• [Source data]
########

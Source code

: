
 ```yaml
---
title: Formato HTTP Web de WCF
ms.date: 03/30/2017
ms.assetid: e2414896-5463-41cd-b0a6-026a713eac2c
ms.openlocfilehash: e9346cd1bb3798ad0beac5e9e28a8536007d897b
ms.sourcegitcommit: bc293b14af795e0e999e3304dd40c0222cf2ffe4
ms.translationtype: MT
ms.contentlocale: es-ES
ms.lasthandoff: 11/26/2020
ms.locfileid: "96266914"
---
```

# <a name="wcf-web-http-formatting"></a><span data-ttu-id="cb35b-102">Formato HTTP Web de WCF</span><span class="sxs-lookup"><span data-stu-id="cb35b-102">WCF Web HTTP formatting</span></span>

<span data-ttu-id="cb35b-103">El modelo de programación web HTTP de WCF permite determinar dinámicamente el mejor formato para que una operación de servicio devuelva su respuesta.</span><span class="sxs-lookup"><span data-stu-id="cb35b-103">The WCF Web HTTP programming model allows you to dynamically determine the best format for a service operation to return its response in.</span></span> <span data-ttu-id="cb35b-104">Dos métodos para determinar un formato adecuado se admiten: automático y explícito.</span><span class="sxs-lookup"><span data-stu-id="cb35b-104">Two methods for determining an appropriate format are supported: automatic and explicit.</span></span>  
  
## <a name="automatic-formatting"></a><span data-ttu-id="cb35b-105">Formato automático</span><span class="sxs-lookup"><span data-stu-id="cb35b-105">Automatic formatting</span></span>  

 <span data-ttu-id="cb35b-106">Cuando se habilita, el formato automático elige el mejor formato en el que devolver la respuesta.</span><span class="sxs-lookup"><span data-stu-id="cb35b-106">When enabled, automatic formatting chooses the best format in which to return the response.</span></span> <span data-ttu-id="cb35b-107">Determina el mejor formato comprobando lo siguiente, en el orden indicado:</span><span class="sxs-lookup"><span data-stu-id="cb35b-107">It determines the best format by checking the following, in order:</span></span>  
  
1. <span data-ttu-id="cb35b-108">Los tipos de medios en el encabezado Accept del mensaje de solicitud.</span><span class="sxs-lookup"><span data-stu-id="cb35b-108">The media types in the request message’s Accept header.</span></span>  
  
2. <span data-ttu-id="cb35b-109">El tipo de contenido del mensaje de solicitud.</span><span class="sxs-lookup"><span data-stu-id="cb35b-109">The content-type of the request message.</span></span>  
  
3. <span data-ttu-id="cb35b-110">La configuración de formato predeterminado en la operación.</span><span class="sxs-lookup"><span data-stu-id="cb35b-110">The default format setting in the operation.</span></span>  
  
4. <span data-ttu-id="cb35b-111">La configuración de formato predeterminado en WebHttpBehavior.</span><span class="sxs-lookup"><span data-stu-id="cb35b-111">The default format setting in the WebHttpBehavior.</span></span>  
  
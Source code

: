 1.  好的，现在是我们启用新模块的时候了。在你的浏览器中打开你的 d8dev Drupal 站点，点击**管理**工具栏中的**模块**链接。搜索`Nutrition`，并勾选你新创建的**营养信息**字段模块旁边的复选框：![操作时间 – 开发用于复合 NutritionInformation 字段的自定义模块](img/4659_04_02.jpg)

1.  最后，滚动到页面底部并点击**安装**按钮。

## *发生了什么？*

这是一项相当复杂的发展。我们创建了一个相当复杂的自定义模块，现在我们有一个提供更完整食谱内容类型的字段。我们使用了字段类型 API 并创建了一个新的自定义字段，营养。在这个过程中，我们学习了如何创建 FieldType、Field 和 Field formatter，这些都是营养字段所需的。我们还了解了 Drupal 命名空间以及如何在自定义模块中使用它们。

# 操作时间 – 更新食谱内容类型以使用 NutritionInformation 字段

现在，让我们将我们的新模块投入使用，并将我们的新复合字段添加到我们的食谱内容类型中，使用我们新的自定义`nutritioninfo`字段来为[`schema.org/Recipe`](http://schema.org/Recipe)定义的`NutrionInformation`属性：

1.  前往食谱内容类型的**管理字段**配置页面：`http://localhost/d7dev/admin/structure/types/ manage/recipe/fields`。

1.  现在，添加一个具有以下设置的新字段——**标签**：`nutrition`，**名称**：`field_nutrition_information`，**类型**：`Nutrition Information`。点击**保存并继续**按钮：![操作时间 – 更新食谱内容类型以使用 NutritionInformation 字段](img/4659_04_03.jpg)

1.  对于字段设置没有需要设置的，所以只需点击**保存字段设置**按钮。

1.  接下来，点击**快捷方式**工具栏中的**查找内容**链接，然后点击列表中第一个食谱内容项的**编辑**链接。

########

• [Assignment] Exactly the lines from the one with "更新食谱内容类型以使用 NutritionInformation 字段](img/4659_04_03.jpg)" through the final line of the entries are to be returned, both ends included.

• [Answer space]
1.  现在，添加一个具有以下设置的新字段——**标签**：`nutrition`，**名称**：`field_nutrition_information`，**类型**：`Nutrition Information`。点击**保存并继续**按钮：![操作时间 – 更新食谱内容类型以使用 NutritionInformation 字段](img/4659_04_03.jpg)

1.  对于字段设置没有需要设置的，所以只需点击**保存字段设置**按钮。

1.  接下来，点击**快捷方式**工具栏中的**查找内容**链接，然后点击列表中第一个食谱内容项的**编辑**链接。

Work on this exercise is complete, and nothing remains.